Dienogest inhibits nerve growth factor expression induced by tumor necrosis factor-α or interleukin-1β.

机构信息

Development Research, Mochida Pharmaceutical Co., Ltd., Gotemba, Japan.

Development Research, Mochida Pharmaceutical Co., Ltd., Gotemba, Japan.

出版信息

Fertil Steril. 2014 Feb;101(2):595-601. doi: 10.1016/j.fertnstert.2013.10.038. Epub 2013 Nov 26.

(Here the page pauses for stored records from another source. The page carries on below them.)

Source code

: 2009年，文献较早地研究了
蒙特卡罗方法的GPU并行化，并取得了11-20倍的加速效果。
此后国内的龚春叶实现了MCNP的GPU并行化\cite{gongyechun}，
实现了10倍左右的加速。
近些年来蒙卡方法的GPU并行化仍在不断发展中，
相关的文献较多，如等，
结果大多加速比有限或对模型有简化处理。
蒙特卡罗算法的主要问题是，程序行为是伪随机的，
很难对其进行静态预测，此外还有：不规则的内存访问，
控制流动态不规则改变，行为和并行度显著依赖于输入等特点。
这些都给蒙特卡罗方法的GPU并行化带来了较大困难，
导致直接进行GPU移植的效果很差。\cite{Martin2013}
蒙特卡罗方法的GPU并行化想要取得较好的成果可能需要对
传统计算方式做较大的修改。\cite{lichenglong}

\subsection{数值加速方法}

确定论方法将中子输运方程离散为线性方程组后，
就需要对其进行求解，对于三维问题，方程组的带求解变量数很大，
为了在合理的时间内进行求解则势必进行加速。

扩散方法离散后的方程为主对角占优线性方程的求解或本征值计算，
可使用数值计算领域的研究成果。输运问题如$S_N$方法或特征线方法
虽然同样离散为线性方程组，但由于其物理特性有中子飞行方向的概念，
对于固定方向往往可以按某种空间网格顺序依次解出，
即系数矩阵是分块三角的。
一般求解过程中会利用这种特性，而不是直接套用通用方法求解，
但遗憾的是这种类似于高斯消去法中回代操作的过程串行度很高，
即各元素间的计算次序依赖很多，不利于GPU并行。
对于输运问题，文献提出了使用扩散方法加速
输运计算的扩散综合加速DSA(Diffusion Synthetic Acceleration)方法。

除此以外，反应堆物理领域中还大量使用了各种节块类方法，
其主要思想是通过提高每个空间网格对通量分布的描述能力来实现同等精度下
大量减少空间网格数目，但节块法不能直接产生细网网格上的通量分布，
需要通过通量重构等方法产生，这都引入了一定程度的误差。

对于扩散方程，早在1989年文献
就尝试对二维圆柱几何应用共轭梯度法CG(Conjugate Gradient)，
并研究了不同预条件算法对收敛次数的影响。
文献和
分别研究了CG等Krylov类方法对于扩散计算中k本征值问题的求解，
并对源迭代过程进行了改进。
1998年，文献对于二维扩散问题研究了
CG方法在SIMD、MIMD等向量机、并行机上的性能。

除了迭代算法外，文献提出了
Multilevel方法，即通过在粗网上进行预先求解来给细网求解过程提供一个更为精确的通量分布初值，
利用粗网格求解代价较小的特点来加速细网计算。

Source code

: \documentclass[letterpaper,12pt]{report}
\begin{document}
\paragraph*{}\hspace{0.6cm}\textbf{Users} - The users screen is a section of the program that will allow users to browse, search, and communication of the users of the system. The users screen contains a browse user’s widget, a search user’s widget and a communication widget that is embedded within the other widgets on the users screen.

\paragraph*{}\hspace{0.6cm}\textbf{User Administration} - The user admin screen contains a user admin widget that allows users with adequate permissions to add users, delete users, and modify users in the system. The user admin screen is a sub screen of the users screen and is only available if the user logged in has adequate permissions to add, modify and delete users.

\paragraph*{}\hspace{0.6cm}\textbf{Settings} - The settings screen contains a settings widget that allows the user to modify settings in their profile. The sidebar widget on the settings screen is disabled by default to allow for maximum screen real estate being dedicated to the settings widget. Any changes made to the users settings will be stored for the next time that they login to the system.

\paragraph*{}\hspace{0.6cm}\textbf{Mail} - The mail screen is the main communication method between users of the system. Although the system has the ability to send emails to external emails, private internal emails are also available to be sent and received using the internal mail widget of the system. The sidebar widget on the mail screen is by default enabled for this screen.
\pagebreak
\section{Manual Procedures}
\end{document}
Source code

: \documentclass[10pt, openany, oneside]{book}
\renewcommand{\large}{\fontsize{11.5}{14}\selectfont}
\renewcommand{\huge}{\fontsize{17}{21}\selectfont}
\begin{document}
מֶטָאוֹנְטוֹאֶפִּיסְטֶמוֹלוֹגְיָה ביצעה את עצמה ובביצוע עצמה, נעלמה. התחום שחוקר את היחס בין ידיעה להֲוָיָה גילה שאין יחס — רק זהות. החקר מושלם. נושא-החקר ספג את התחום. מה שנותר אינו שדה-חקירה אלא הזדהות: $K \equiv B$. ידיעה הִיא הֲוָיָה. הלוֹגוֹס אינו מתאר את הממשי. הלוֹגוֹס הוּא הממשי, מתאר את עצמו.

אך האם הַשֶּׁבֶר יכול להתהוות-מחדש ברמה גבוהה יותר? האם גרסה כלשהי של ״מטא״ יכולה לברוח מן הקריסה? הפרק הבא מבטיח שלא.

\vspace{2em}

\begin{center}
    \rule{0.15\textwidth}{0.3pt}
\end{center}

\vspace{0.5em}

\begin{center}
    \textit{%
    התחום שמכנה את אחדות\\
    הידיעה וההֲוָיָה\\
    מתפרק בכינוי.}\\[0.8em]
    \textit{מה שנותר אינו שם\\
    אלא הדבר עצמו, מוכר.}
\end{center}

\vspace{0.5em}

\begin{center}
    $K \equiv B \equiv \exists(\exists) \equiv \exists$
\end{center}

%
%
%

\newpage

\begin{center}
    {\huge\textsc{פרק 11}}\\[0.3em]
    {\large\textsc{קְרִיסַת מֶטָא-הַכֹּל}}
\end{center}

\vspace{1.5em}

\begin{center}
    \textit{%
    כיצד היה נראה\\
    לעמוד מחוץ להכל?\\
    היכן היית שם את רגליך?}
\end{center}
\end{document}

DOI:10.1016/j.fertnstert.2013.10.038
PMID:24289989
Abstract

OBJECTIVE

Dienogest (DNG), a selective P receptor (PR) agonist, is used to treat endometriosis. To investigate whether DNG affects nerve growth factor (NGF) expression, we stimulated human endometrial epithelial cells (hEECs) with inflammatory cytokines.

DESIGN

Prospective basic research study using immortalized hEEC lines.

SETTING

Development Research, Mochida Pharmaceutical Co., Ltd., Japan.

PATIENT(S): None.

INTERVENTION(S): Not applicable.

MAIN OUTCOME MEASURE(S): In immortalized hEECs, NGF production induced by tumor necrosis factor-α (TNF-α) or interleukin-1β (IL-1β) was evaluated in the presence or absence of the synthetic progestin DNG or endogenous P. The NGF messenger RNA (mRNA) and protein were measured using real-time reverse transcriptase-polymerase chain reaction (PCR) and ELISA, respectively. The NGF bioactivity in the culture medium was measured by assaying neurite outgrowth of PC-12 cells.

RESULT(S): Tumor necrosis factor-α and IL-1β induced NGF mRNA and protein and increased NGF bioactivity in the culture medium. These activities were inhibited by DNG in a hEEC line that stably expresses PR. In contrast, in an hEEC line that constitutively expresses faint levels of PR, no inhibitory effect of DNG on NGF mRNA was detected. The NGF mRNA was also inhibited in hEEC lines that express only PR-A or only PR-B.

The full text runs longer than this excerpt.